By 2030, the level of “existing and potential threats will significantly increase,” Gerasimov said during a security conference in Moscow, according to Interfax.
Leading world powers will soon begin to struggle for fuel, energy and labor resources, as well as new markets in which to sell their goods; some powers will “actively use their military potential,” he explained.
He also observed that the sphere of combat is moving away from traditional battlegrounds – such as land and sea – to aerospace and information. Conflict zones in North Africa and the Middle East point to such changes in the use of military force, the general said.
The role of non-military instruments is also increasing, including information wars, secret operations and the use of the “protest potential of a population,” Gerasimov said, adding that such non-military means are often more effective than the use of military power.

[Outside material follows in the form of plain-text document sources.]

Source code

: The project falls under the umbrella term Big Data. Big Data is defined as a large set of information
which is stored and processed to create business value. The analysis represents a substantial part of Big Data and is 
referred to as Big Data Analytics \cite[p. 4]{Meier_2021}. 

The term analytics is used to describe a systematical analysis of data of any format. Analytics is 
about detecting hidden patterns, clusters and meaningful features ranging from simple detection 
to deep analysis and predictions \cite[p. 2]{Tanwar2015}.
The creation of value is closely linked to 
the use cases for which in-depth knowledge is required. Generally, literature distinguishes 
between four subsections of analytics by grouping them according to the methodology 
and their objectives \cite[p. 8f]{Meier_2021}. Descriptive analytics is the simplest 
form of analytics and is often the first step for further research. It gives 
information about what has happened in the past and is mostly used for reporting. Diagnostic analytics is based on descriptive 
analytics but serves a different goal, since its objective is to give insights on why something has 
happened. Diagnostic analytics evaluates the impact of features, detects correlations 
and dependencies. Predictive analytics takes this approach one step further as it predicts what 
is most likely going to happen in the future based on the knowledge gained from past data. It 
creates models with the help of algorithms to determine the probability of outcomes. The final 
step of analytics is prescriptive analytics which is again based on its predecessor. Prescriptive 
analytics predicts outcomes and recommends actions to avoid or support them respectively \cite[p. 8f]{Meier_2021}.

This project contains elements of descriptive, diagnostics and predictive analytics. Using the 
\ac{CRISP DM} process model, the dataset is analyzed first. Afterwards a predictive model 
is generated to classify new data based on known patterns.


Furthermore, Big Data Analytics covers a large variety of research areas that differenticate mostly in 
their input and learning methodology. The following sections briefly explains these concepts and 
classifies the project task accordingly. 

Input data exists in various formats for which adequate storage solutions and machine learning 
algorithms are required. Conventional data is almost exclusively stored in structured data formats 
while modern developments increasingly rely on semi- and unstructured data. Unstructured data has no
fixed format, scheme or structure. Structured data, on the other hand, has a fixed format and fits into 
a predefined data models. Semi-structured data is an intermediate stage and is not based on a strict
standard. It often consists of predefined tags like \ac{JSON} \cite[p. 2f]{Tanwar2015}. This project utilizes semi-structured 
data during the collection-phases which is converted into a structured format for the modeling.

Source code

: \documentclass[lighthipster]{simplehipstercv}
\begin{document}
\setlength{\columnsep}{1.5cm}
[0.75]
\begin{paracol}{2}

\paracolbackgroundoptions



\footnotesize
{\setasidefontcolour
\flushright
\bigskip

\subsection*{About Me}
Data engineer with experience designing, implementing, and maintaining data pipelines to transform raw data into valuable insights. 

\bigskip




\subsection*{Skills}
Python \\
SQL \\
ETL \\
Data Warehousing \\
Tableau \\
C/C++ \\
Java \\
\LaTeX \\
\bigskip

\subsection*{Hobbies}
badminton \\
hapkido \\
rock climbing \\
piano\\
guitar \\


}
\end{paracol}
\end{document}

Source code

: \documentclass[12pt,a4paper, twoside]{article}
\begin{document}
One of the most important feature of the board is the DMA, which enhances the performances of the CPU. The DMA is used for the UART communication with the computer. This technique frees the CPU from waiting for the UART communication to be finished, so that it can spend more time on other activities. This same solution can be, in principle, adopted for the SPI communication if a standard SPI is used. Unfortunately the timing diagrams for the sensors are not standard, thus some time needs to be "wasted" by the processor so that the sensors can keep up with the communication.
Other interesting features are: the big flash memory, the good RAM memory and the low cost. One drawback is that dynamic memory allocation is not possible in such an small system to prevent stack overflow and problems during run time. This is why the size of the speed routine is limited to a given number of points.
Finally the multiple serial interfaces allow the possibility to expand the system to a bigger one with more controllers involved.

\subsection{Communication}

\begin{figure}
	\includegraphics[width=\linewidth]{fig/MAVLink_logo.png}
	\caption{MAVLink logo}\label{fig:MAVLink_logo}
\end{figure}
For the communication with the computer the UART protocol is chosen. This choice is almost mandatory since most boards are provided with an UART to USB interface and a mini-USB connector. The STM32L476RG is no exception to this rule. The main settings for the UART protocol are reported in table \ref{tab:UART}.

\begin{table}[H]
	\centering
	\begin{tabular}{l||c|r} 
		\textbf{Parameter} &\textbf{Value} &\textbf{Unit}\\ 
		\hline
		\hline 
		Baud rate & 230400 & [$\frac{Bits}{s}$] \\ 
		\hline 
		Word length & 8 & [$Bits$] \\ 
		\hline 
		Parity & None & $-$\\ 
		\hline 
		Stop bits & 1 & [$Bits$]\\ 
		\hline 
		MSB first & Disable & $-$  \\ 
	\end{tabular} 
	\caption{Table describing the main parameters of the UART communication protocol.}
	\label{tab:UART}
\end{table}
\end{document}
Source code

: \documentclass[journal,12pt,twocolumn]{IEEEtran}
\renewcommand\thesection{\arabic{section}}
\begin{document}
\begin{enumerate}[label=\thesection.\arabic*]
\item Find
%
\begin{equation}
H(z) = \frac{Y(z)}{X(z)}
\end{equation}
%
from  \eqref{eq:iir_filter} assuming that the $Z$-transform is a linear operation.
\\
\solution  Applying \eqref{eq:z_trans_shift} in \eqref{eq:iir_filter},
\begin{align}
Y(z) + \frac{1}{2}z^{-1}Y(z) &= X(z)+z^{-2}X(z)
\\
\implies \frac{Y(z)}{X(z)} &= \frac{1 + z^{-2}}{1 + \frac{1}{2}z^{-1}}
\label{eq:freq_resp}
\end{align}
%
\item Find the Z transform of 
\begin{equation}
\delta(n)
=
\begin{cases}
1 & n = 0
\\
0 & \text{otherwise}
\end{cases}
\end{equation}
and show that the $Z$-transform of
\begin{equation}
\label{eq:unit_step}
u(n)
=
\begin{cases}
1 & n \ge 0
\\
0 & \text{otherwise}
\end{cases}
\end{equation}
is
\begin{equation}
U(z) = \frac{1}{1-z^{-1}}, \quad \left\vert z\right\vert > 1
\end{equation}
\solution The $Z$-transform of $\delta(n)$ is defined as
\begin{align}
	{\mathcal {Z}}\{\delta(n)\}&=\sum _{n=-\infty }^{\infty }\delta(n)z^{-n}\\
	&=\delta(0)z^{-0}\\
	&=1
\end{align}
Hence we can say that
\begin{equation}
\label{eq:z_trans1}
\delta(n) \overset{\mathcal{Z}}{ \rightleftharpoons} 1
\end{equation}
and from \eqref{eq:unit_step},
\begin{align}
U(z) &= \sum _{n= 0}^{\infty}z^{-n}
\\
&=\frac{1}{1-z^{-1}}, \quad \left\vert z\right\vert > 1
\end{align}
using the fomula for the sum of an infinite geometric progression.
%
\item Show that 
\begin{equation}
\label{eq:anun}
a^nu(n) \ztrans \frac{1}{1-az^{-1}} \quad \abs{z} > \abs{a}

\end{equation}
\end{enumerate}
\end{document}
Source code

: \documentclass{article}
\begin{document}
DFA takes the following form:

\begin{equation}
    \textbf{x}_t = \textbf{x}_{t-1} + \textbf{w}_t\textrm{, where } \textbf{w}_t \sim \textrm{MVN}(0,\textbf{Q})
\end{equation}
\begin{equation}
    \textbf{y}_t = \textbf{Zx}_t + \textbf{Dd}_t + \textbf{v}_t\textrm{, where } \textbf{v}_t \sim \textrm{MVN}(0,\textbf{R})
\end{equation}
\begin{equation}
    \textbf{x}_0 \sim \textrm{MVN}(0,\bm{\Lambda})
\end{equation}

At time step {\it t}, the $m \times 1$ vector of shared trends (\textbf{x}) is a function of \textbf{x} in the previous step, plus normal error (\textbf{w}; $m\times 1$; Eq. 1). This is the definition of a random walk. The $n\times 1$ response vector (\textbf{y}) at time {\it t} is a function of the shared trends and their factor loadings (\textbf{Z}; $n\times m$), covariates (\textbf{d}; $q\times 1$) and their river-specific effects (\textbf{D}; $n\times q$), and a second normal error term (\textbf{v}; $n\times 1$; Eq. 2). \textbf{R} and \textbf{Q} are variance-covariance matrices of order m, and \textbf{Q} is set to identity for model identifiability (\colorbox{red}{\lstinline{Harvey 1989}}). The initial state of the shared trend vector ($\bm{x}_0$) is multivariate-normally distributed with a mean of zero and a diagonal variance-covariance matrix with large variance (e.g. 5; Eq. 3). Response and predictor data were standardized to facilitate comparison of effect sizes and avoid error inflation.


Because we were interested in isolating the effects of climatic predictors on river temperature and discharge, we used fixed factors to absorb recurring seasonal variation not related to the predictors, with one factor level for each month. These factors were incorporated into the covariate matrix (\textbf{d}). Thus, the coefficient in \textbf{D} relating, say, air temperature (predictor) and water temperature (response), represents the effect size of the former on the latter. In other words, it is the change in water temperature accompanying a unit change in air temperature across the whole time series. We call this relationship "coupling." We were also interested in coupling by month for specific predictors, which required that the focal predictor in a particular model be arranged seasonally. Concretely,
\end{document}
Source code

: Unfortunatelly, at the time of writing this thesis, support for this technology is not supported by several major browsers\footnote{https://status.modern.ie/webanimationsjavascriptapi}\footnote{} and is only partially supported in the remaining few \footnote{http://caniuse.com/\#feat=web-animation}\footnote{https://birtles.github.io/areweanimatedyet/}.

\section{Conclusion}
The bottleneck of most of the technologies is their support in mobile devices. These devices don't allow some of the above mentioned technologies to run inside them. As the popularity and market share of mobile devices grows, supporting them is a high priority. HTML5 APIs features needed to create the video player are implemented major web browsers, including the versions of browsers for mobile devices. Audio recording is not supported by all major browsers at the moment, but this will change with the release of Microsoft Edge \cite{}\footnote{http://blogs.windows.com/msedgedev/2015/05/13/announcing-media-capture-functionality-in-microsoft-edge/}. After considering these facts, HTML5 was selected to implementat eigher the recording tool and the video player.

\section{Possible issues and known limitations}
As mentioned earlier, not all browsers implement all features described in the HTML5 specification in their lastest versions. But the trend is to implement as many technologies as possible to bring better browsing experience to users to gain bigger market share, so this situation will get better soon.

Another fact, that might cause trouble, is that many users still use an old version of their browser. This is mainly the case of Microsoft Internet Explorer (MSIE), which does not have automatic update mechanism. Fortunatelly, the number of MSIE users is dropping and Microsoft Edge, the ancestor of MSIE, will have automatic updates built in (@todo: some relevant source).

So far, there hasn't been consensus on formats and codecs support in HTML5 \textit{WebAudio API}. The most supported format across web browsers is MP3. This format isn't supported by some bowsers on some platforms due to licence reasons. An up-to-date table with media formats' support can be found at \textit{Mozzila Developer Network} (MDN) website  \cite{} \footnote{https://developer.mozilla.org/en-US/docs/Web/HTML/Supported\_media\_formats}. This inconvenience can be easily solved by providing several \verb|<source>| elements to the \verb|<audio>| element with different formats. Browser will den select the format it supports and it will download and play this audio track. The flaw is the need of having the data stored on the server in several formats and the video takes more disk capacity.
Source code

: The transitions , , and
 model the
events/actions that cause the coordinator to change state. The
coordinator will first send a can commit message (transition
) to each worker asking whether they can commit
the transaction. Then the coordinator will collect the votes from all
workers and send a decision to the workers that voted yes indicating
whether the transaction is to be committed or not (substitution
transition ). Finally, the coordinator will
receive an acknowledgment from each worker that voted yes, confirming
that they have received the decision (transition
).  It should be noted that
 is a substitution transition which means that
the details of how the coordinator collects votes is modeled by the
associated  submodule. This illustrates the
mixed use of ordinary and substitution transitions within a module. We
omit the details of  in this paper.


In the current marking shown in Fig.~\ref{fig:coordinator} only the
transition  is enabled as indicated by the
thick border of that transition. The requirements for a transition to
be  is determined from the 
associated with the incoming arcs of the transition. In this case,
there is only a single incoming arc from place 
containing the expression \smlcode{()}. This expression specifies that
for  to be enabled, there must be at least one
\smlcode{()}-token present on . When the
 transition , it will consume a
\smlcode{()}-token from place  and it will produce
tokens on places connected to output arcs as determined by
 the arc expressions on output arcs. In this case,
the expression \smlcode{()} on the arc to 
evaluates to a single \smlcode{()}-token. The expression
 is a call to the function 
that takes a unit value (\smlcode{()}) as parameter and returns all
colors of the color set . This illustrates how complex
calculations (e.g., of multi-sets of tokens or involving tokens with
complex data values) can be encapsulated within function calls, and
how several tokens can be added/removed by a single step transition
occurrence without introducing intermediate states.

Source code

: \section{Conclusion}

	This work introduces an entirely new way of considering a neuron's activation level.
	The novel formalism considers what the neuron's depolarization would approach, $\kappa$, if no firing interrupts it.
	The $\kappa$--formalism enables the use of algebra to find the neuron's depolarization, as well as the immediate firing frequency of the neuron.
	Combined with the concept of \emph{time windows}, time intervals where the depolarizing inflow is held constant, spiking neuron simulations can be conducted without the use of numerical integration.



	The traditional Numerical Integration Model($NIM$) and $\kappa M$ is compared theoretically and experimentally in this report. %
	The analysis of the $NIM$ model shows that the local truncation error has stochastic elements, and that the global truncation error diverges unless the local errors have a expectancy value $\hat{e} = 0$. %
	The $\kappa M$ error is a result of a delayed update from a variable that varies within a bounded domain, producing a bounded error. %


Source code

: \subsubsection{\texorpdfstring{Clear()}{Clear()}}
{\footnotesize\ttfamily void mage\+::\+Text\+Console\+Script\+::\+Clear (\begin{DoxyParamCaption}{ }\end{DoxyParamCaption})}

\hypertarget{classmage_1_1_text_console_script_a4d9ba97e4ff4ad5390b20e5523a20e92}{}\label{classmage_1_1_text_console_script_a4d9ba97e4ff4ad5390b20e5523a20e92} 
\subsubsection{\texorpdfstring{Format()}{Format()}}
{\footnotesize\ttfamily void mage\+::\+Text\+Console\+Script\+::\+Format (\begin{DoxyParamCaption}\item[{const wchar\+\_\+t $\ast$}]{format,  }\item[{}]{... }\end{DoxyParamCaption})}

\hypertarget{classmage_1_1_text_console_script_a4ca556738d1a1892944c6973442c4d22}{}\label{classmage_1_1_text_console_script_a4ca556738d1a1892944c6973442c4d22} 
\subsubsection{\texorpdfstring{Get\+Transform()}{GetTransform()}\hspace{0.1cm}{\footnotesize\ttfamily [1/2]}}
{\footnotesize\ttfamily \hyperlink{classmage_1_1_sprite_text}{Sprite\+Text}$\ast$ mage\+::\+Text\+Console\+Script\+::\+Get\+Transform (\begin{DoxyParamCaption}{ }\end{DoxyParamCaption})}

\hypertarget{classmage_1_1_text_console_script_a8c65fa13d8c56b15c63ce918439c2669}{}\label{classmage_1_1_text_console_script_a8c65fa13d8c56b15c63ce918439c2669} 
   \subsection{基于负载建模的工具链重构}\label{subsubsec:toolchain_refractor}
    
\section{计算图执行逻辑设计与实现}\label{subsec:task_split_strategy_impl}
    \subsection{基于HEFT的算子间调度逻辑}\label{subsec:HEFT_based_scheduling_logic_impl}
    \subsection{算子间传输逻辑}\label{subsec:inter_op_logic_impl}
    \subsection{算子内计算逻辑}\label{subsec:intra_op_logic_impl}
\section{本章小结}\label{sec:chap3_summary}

Given these challenges, Russia’s possession of state-of-the-art weaponry is a “vital condition for the country's existence,” Gerasimov said.
By 2015, the number of modern weapons and military hardware across Russia’s Armed Forces will reach at least 30 percent. And by the end of the decade, all guided missile brigades will be supplied with Iskander tactical missile systems.
However, priority is still being given to strategic nuclear forces to ensure deterrence, Gerasimov said. Russia plans to re-arm its nuclear arsenal with modern Topol-M and RS-24 Yars strategic missiles, new submarines, and modernized Tupolev Tu-160 and Tu-95MS bombers.